Child Support in Massachusetts
All parents are responsible for the support of their children. In the fulfillment of this responsibility, a divorced parent who does not live with the child usually makes fixed regular payments to the other parent, known as child support. The parent who receives payment can use these funds as he or she sees fit (unless the child’s needs are being neglected). If the paying parent provides the child with gifts, transportation, clothes or other voluntary items, these are not considered child support.
The amount of child support can be agreed upon by the parents and entered by the court as an order. Otherwise, it is usually determined with the aid of the Massachusetts Child Support Guidelines. Some of the factors considered are the income of each parent, number and age of children, child care costs and the child’s health insurance coverage, and extraordinary expenses (such as travel for visitation). The court may also determine the amount based on how much the person could be earning rather than on actual income, if it feels that the person is not making a reasonable effort to earn more.
Payments are usually made through “income assignment,” in which child support is deducted from the parent’s paycheck and sent it to the DOR, which in turn sends it on to the custodial parent. This procedure may be waived by mutual agreement or a judge’s order. If you lose your job, you may request a reduction in your child support by filing a complaint for modification, and scheduling the matter for a hearing before the Probate Court judge.

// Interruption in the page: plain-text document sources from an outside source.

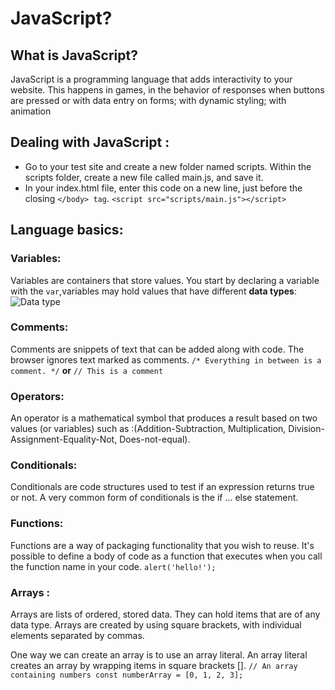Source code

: # JavaScript?
## What is JavaScript?
JavaScript is a programming language that adds interactivity to your website. This happens in games, in the behavior of responses when buttons are pressed or with data entry on forms; with dynamic styling; with animation
## Dealing with JavaScript :
* Go to your test site and create a new folder named scripts. Within the scripts folder, create a new file called main.js, and save it.
* In your index.html file, enter this code on a new line, just before the closing `</body> tag`.
`<script src="scripts/main.js"></script>`
 ## Language basics:
 ### Variables: 
 Variables are containers that store values. You start by declaring a variable with the `var`,variables may hold values that have different **data types**:
 ![Data type](https://cdn.splessons.com/wp-content/uploads/2016/03/javascript-datatypes-01-splessons.jpg)
 ### Comments:
 Comments are snippets of text that can be added along with code. The browser ignores text marked as comments.
 `/*
Everything in between is a comment.
*/`
**or**
`// This is a comment`
### Operators:
An operator is a mathematical symbol that produces a result based on two values (or variables) such as :(Addition-Subtraction, Multiplication, Division-Assignment-Equality-Not, Does-not-equal).
### Conditionals:
Conditionals are code structures used to test if an expression returns true or not. A very common form of conditionals is the if ... else statement.
### Functions:
Functions are a way of packaging functionality that you wish to reuse. It's possible to define a body of code as a function that executes when you call the function name in your code.
`alert('hello!');`
### Arrays :
Arrays are lists of ordered, stored data. They can hold items that are of any data type. Arrays are created by using square brackets, with individual elements separated by commas.

One way we can create an array is to use an array literal. An array literal creates an array by wrapping items in square brackets [].
`// An array containing numbers
const numberArray = [0, 1, 2, 3];`
 
 
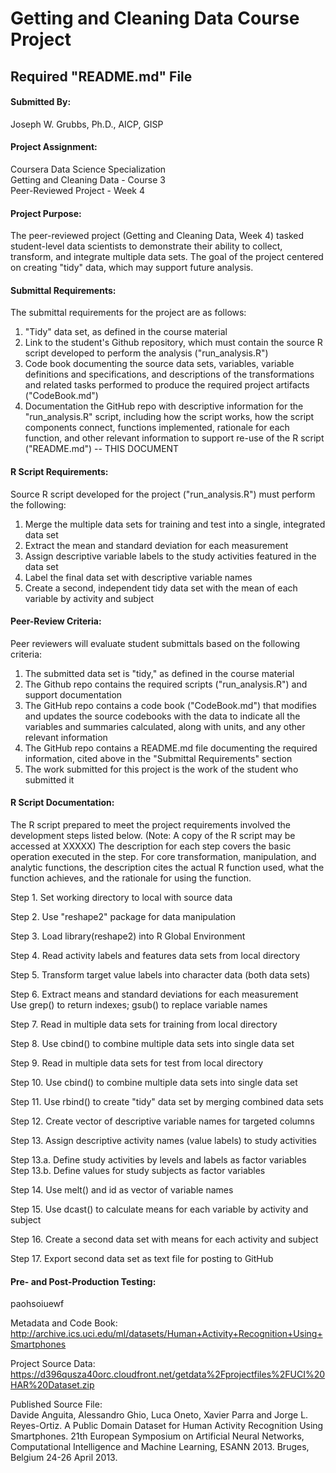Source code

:# Getting and Cleaning Data Course Project

## Required "README.md" File

#### Submitted By:
Joseph W. Grubbs, Ph.D., AICP, GISP

#### Project Assignment:
Coursera Data Science Specialization  
Getting and Cleaning Data - Course 3  
Peer-Reviewed Project - Week 4

#### Project Purpose:
The peer-reviewed project (Getting and Cleaning Data, Week 4) tasked student-level data scientists to demonstrate their ability to collect, transform, and integrate multiple data sets. The goal of the project centered on creating "tidy" data, which may support future analysis. 

#### Submittal Requirements:
The submittal requirements for the project are as follows:
1. "Tidy" data set, as defined in the course material
2. Link to the student's Github repository, which must contain the source R script developed to perform the analysis ("run_analysis.R")
3. Code book documenting the source data sets, variables, variable definitions and specifications, and descriptions of the transformations and related tasks performed to produce the required project artifacts ("CodeBook.md") 
4. Documentation the GitHub repo with descriptive information for the "run_analysis.R" script, including how the script works, how the script components connect, functions implemented, rationale for each function, and other relevant information to support re-use of the R script ("README.md") -- THIS DOCUMENT

#### R Script Requirements:
Source R script developed for the project ("run_analysis.R") must perform the following:
1. Merge the multiple data sets for training and test into a single, integrated data set
2. Extract the mean and standard deviation for each measurement
3. Assign descriptive variable labels to the study activities featured in the data set
4. Label the final data set with descriptive variable names
5. Create a second, independent tidy data set with the mean of each variable by activity and subject

#### Peer-Review Criteria:
Peer reviewers will evaluate student submittals based on the following criteria:
1. The submitted data set is "tidy," as defined in the course material
2. The Github repo contains the required scripts ("run_analysis.R") and support documentation
3. The GitHub repo contains a code book ("CodeBook.md") that modifies and updates the source codebooks with the data to indicate all the variables and summaries calculated, along with units, and any other relevant information
4. The GitHub repo contains a README.md file documenting the required information, cited above in the "Submittal Requirements" section
5. The work submitted for this project is the work of the student who submitted it

#### R Script Documentation:
The R script prepared to meet the project requirements involved the development steps listed below. (Note: A copy of the R script may be accessed at XXXXX) The description for each step covers the basic operation executed in the step.  For core transformation, manipulation, and analytic functions, the  description cites the actual R function used, what the function achieves, and the rationale for using the function.

Step 1. Set working directory to local with source data

Step 2. Use "reshape2" package for data manipulation

Step 3. Load library(reshape2) into R Global Environment

Step 4. Read activity labels and features data sets from local directory

Step 5. Transform target value labels into character data (both data sets)

Step 6. Extract means and standard deviations for each measurement  
Use grep() to return indexes; gsub() to replace variable names

Step 7. Read in multiple data sets for training from local directory

Step 8. Use cbind() to combine multiple data sets into single data set

Step 9. Read in multiple data sets for test from local directory  

Step 10. Use cbind() to combine multiple data sets into single data set

Step 11. Use rbind() to create "tidy" data set by merging combined data sets

Step 12. Create vector of descriptive variable names for targeted columns

Step 13. Assign descriptive activity names (value labels) to study activities

Step 13.a. Define study activities by levels and labels as factor variables
Step 13.b. Define values for study subjects as factor variables

Step 14. Use melt() and id as vector of variable names

Step 15. Use dcast() to calculate means for each variable by activity and subject

Step 16. Create a second data set with means for each activity and subject

Step 17. Export second data set as text file for posting to GitHub

#### Pre- and Post-Production Testing:
paohsoiuewf


Metadata and Code Book:  
http://archive.ics.uci.edu/ml/datasets/Human+Activity+Recognition+Using+Smartphones

Project Source Data:  
https://d396qusza40orc.cloudfront.net/getdata%2Fprojectfiles%2FUCI%20HAR%20Dataset.zip

Published Source File:  
Davide Anguita, Alessandro Ghio, Luca Oneto, Xavier Parra and Jorge L. Reyes-Ortiz. A Public Domain Dataset for Human Activity Recognition Using Smartphones. 21th European Symposium on Artificial Neural Networks, Computational Intelligence and Machine Learning, ESANN 2013. Bruges, Belgium 24-26 April 2013.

If a parent fails to make his or her child support payments, the other parent may file a complaint for contempt with the probate court. Some parents try to use the children as a weapon, hindering visitation when the other is defaulting on payments. This should be avoided and it is grounds for a contempt of court action. There is no connection between paying child support and visitation rights. Paying child support does not automatically entitle a person to have visitation rights with the child, and failure to pay does not cancel these rights. Child support stops when the child turns 18,but can continue until age 23 if the child resides with their parent and is dependent upon that parent for support, or is a full time student in a college or other post secondary educational program.